Stored items from a collection
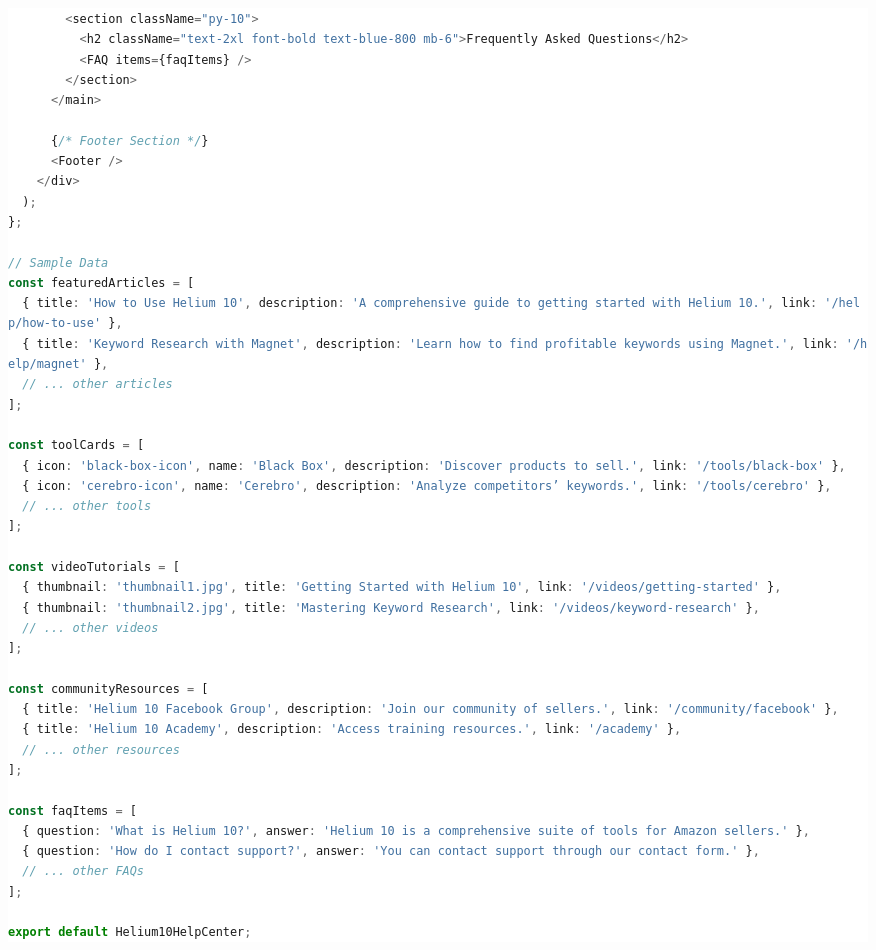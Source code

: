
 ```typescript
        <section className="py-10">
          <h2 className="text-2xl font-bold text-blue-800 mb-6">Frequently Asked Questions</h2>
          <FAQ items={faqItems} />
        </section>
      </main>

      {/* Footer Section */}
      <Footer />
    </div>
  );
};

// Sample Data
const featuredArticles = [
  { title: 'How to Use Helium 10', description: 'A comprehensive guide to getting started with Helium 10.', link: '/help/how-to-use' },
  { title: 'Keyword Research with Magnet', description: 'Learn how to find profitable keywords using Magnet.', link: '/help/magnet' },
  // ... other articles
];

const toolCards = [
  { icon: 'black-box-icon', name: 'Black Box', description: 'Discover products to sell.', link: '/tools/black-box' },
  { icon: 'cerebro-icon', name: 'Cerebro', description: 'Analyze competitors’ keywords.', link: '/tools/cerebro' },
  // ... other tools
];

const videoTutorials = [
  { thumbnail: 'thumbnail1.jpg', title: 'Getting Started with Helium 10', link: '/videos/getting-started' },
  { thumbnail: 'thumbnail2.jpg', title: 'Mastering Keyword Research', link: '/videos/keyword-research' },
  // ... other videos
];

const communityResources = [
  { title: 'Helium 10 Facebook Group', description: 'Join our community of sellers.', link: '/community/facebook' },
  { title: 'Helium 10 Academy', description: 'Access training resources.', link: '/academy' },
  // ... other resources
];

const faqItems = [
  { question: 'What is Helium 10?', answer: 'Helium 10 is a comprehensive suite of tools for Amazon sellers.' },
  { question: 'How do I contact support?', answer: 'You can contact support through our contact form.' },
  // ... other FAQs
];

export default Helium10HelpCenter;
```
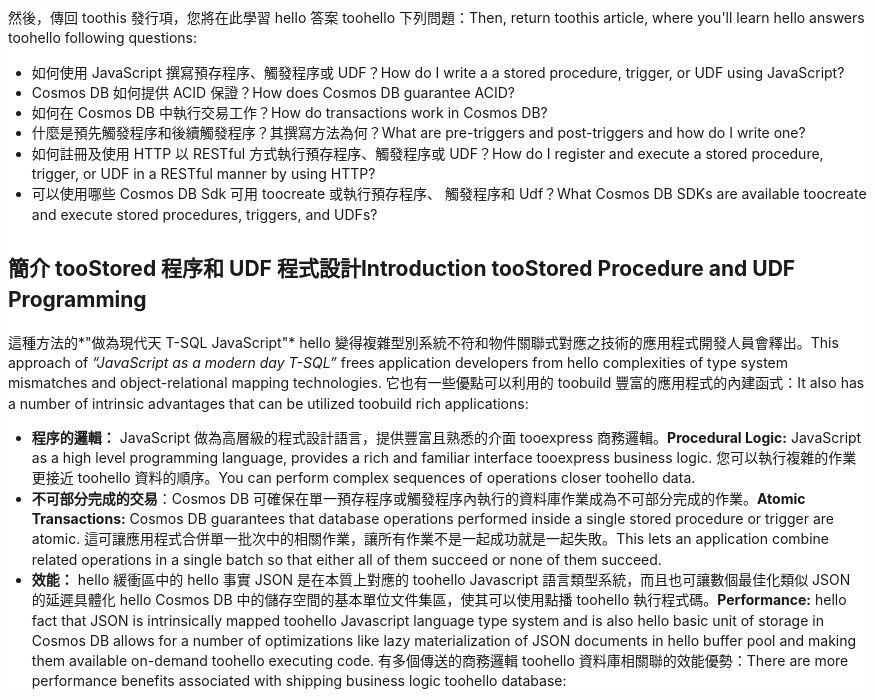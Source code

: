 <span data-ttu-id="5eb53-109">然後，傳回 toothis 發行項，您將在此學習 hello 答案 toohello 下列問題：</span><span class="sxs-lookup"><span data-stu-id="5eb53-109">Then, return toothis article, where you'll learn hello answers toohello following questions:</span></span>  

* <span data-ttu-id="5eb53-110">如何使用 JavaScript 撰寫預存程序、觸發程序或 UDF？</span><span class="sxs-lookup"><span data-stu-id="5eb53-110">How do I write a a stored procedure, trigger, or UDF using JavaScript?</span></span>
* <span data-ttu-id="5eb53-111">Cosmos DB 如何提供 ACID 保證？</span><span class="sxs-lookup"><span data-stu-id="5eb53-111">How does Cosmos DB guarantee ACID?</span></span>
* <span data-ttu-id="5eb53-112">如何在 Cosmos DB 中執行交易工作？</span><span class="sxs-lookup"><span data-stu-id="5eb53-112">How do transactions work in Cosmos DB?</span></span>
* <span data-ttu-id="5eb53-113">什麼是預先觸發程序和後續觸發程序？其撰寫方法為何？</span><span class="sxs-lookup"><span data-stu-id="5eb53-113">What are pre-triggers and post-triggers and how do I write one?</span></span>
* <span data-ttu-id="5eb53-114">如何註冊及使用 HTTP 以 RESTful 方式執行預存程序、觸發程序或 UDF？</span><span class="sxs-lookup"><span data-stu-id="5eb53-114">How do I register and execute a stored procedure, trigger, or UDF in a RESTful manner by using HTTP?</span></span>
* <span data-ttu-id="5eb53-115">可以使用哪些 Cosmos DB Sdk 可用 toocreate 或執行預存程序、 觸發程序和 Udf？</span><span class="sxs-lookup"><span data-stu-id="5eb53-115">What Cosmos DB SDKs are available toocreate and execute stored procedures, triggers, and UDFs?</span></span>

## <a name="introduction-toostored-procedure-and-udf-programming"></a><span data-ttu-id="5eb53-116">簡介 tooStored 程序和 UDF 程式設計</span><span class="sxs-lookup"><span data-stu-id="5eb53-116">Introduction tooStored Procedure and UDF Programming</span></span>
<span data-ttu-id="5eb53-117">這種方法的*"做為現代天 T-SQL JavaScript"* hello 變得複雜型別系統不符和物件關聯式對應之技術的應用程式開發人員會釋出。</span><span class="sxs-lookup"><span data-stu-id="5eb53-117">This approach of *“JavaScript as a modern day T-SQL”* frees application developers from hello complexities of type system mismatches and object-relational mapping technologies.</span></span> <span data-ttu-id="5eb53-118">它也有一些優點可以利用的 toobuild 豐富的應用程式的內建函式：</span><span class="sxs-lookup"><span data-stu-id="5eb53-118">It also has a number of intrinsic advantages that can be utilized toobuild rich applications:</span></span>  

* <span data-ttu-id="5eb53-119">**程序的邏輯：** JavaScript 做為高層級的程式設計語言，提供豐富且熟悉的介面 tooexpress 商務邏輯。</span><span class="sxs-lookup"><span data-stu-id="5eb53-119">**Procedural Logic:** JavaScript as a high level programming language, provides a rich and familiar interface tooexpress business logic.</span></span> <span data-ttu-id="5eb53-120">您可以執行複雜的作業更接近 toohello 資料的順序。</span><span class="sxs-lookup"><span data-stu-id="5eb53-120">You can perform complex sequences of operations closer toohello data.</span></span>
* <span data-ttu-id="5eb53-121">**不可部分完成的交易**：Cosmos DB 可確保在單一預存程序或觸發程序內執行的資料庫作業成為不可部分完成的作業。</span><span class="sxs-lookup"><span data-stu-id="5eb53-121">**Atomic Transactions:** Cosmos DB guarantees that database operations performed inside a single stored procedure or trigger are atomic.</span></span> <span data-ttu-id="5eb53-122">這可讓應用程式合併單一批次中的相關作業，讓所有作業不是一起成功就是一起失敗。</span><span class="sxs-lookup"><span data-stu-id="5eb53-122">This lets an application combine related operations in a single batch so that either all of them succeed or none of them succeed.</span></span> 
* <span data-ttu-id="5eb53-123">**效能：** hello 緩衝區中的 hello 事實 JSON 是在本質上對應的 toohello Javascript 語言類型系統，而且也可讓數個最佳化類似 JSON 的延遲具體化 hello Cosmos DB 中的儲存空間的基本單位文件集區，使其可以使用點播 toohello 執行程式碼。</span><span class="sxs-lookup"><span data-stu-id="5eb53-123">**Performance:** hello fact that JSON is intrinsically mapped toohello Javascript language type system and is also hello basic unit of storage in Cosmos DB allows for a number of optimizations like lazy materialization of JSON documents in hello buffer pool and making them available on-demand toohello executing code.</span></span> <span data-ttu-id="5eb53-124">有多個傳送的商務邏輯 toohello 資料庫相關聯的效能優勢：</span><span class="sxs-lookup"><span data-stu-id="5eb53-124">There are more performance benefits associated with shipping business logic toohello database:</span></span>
...
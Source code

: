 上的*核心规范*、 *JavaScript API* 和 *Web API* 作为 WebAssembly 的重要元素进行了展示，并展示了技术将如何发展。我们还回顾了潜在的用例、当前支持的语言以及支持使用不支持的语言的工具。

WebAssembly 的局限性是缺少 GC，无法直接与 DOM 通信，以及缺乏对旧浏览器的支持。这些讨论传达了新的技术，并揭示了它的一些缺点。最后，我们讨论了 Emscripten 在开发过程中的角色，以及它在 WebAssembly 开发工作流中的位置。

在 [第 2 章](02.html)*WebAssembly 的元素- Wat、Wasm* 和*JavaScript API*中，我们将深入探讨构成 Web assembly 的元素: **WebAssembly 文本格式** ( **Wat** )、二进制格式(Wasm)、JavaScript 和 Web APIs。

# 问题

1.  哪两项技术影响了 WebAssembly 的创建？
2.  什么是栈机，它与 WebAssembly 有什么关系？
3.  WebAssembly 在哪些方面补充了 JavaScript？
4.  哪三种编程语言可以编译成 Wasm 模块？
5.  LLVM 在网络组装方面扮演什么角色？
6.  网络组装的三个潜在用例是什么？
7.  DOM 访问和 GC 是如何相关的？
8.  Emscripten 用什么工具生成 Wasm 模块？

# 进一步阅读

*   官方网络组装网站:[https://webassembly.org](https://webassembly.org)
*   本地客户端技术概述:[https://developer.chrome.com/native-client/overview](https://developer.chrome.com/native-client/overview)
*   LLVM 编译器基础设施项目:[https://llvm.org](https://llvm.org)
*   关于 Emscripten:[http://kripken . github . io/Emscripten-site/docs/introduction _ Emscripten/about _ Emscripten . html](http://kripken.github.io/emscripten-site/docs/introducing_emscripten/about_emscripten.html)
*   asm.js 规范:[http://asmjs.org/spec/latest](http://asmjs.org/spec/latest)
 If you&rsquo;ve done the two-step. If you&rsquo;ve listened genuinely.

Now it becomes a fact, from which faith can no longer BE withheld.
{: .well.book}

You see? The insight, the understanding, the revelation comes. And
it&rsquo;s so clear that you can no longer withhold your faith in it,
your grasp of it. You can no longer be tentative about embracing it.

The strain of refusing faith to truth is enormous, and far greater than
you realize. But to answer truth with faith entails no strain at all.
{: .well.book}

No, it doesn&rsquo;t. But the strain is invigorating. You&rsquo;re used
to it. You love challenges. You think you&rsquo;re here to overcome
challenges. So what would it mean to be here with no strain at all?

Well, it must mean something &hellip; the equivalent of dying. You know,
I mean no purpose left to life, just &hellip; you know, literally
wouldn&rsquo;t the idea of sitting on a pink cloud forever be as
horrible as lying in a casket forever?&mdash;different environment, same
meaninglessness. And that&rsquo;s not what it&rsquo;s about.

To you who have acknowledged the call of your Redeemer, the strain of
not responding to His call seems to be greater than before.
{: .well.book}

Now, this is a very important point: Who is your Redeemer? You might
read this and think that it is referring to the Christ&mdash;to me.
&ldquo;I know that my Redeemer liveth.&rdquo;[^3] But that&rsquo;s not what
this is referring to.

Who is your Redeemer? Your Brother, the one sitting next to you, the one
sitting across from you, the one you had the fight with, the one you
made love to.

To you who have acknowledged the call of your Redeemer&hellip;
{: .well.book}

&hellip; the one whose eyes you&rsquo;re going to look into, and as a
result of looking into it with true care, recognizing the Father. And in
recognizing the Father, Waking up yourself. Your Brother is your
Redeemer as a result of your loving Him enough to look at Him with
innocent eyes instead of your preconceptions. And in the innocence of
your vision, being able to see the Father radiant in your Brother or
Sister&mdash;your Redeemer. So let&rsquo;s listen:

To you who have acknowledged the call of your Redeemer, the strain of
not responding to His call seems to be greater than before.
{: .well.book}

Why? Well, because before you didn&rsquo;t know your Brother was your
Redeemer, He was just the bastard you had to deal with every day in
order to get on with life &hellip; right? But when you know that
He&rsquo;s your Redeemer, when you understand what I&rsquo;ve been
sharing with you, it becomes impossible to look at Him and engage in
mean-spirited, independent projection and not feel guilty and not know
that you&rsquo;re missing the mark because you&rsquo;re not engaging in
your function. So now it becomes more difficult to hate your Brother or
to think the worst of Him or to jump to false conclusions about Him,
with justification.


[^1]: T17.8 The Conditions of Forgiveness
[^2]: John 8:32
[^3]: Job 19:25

**TASK**
Looking at the data above, give the number of lines that include "strain"; add nothing else.

**SOLUTION FOR THIS PROBLEM**
6